Rewilding has become a fashionable notion in ecology and conservation, in no small part thanks to Isabella Tree's book Wilding, in which she recounts the remarkable rewilding project at the Knepp Estate, where the land, plants and animals are being left to recover a natural equilibrium. I am not advocating a restoration of our senses to some uncultivated state, but a return to nature of another sort. We are part of an immense, sprawling, evolutionary family, interconnected by billions of years of shared history - other species, our distant relatives, can offer fresh perspective on ourselves and an intellectual distance to more fully appreciate the ways in which we sense, even make sense of, the world. By seeing through their eyes, hearing with their ears, feeling through their skins, tasting and smelling with their tongues and noses, we might re-engage with our own wildness and shed light on that most pressing of philosophical questions: what does it mean to be human?
We celebrate sight as our most important sense and presume to understand it, but its definition fractures beneath the gaze of a peacock mantis shrimp. This crustacean, the most colourful on the Great Barrier Reef, eyeballs its surroundings with the most diverse array of light sensors on the planet. It can see ultraviolet as well as polarised light and is the only animal known to see circularly polarised light, giving it a secret channel of communication invisible to others. It boasts so many colour sensors that its world is reputed to be 'a thermonuclear bomb of light and beauty'. Shrimp sight may be beyond our wildest imaginings, but it reminds us that light contains infinite information, and our eyes support more than one way of seeing. Similarly, our ears, tongue, nose and skin support unexpected ways of hearing, tasting, smelling and touching and, sometimes, these organs conceal further talents, what the late neurologist Oliver Sacks called 'secret senses'.

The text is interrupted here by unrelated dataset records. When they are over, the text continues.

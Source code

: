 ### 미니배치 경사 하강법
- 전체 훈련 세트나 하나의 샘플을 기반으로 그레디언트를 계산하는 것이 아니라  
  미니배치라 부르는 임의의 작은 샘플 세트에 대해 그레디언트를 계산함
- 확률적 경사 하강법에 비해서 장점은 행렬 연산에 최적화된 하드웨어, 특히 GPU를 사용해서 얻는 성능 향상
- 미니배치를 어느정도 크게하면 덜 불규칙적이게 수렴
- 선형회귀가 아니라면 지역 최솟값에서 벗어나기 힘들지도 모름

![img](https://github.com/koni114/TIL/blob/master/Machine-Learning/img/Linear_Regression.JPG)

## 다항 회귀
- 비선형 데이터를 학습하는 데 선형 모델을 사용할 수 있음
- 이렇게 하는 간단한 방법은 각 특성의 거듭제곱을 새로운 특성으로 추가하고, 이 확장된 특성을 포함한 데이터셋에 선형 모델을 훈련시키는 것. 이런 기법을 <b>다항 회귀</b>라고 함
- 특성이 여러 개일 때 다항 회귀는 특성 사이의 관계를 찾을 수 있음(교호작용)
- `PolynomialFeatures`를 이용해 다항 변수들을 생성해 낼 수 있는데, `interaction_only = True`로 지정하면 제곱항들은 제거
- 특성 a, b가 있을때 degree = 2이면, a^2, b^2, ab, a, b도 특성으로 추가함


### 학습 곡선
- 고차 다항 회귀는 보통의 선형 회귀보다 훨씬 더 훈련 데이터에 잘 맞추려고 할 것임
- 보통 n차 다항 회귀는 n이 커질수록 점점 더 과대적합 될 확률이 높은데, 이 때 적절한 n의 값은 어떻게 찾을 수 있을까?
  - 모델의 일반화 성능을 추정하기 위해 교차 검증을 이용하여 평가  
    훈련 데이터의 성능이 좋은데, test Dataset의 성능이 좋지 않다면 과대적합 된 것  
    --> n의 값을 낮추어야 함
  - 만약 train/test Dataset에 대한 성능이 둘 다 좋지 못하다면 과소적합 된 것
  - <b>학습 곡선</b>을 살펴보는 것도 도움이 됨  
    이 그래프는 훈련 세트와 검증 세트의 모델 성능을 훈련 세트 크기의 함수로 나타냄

Comparisons with far-flung branches of our evolutionary family tree - from orb-weaving spiders to bar-tailed godwits - suggest that our eyes enable us to sense time as well as space and possibly even direction, like a navigational compass. Our inner ears hear but also give us a sense of balance, enabling us to stand tall and walk. Inspired by snakes, scientists have found that we smell with our tongue and, to further confound assumptions, that our nose tastes and might detect - as the largest European moth, the giant peacock of the night, suggests - airborne messages that don't even have a smell. As researchers uncover the hidden potential of our eyes, ears, tongue and nose, their focus has shifted to the largest sense organ. Our skin has become science's last great sensory frontier.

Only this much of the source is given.